## Goal of the exercise
All entries below must be output word for word, and the pictures left behind.

[[ Data for review, beginning ]]

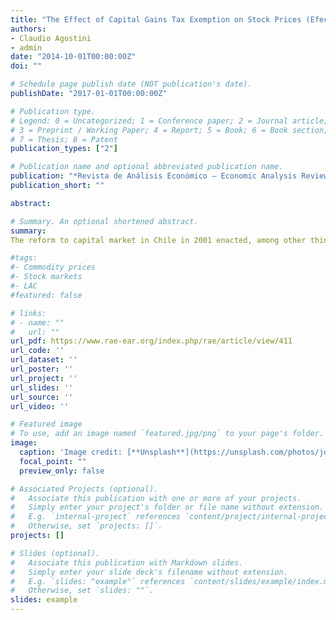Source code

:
 ```yaml
---
title: "The Effect of Capital Gains Tax Exemption on Stock Prices (Efectos de la Exención Tributaria a las Ganancias de Capital en el Precio de las Acciones en Chile)"
authors:
- Claudio Agostini
- admin
date: "2014-10-01T00:00:00Z"
doi: ""

# Schedule page publish date (NOT publication's date).
publishDate: "2017-01-01T00:00:00Z"

# Publication type.
# Legend: 0 = Uncategorized; 1 = Conference paper; 2 = Journal article;
# 3 = Preprint / Working Paper; 4 = Report; 5 = Book; 6 = Book section;
# 7 = Thesis; 8 = Patent
publication_types: ["2"]

# Publication name and optional abbreviated publication name.
publication: "*Revista de Análisis Económico – Economic Analysis Review [In Spanish]*"
publication_short: ""

abstract: 

# Summary. An optional shortened abstract.
summary: 
The reform to capital market in Chile in 2001 enacted, among other things, a capital gain tax exemption for stocks highly traded in stock markets. The goals of the reform were mainly to increase participation, depth and liquidity in the local stock market. However, it is not clear what the effect of a tax reduction is on stock prices because there exists two effects working on opposite directions. On the one hand, there exists a capitalization effect that produces an increase in prices. O the other hand, there exists a lock-in effect that leads a reduction in prices. To determine which of the two effects dominates is, therefore, an empirical question. This work contributes to answering this question, estimating for this purpose the effect on stock prices of the capital gains tax reform in Chile in 2001. Using a difference-in-difference estimator, the results show an average anticipated effect of around –15% on stock prices traded in the Santiago Stock Market. The Price elasticity with respect to the tax rate in the economic literature for similar tax reforms in other countries ranges between –0.20 and –0.27, higher in magnitud than the one found in this study which ranges between –0.006 and –0.01. However, the estimated magnitude is quite close to the cases where the lock-in effect dominates.

#tags:
#- Commodity prices
#- Stock markets
#- LAC
#featured: false

# links:
# - name: ""
#   url: ""
url_pdf: https://www.rae-ear.org/index.php/rae/article/view/411
url_code: ''
url_dataset: ''
url_poster: ''
url_project: ''
url_slides: ''
url_source: ''
url_video: ''

# Featured image
# To use, add an image named `featured.jpg/png` to your page's folder. 
image:
  caption: 'Image credit: [**Unsplash**](https://unsplash.com/photos/jdD8gXaTZsc)'
  focal_point: ""
  preview_only: false

# Associated Projects (optional).
#   Associate this publication with one or more of your projects.
#   Simply enter your project's folder or file name without extension.
#   E.g. `internal-project` references `content/project/internal-project/index.md`.
#   Otherwise, set `projects: []`.
projects: []

# Slides (optional).
#   Associate this publication with Markdown slides.
#   Simply enter your slide deck's filename without extension.
#   E.g. `slides: "example"` references `content/slides/example/index.md`.
#   Otherwise, set `slides: ""`.
slides: example
---
```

[[ Data for review, end ]]

## Written response
Source code

:
 ```yaml
---
title: "The Effect of Capital Gains Tax Exemption on Stock Prices (Efectos de la Exención Tributaria a las Ganancias de Capital en el Precio de las Acciones en Chile)"
authors:
- Claudio Agostini
- admin
date: "2014-10-01T00:00:00Z"
doi: ""

# Schedule page publish date (NOT publication's date).
publishDate: "2017-01-01T00:00:00Z"

# Publication type.
# Legend: 0 = Uncategorized; 1 = Conference paper; 2 = Journal article;
# 3 = Preprint / Working Paper; 4 = Report; 5 = Book; 6 = Book section;
# 7 = Thesis; 8 = Patent
publication_types: ["2"]

# Publication name and optional abbreviated publication name.
publication: "*Revista de Análisis Económico – Economic Analysis Review [In Spanish]*"
publication_short: ""

abstract: 

# Summary. An optional shortened abstract.
summary: 
The reform to capital market in Chile in 2001 enacted, among other things, a capital gain tax exemption for stocks highly traded in stock markets. The goals of the reform were mainly to increase participation, depth and liquidity in the local stock market. However, it is not clear what the effect of a tax reduction is on stock prices because there exists two effects working on opposite directions. On the one hand, there exists a capitalization effect that produces an increase in prices. O the other hand, there exists a lock-in effect that leads a reduction in prices. To determine which of the two effects dominates is, therefore, an empirical question. This work contributes to answering this question, estimating for this purpose the effect on stock prices of the capital gains tax reform in Chile in 2001. Using a difference-in-difference estimator, the results show an average anticipated effect of around –15% on stock prices traded in the Santiago Stock Market. The Price elasticity with respect to the tax rate in the economic literature for similar tax reforms in other countries ranges between –0.20 and –0.27, higher in magnitud than the one found in this study which ranges between –0.006 and –0.01. However, the estimated magnitude is quite close to the cases where the lock-in effect dominates.

#tags:
#- Commodity prices
#- Stock markets
#- LAC
#featured: false

# links:
# - name: ""
#   url: ""
url_pdf: https://www.rae-ear.org/index.php/rae/article/view/411
url_code: ''
url_dataset: ''
url_poster: ''
url_project: ''
url_slides: ''
url_source: ''
url_video: ''

# Featured image
# To use, add an image named `featured.jpg/png` to your page's folder. 
image:
  caption: 'Image credit: [**Unsplash**](https://unsplash.com/photos/jdD8gXaTZsc)'
  focal_point: ""
  preview_only: false

# Associated Projects (optional).
#   Associate this publication with one or more of your projects.
#   Simply enter your project's folder or file name without extension.
#   E.g. `internal-project` references `content/project/internal-project/index.md`.
#   Otherwise, set `projects: []`.
projects: []

# Slides (optional).
#   Associate this publication with Markdown slides.
#   Simply enter your slide deck's filename without extension.
#   E.g. `slides: "example"` references `content/slides/example/index.md`.
#   Otherwise, set `slides: ""`.
slides: example
---
```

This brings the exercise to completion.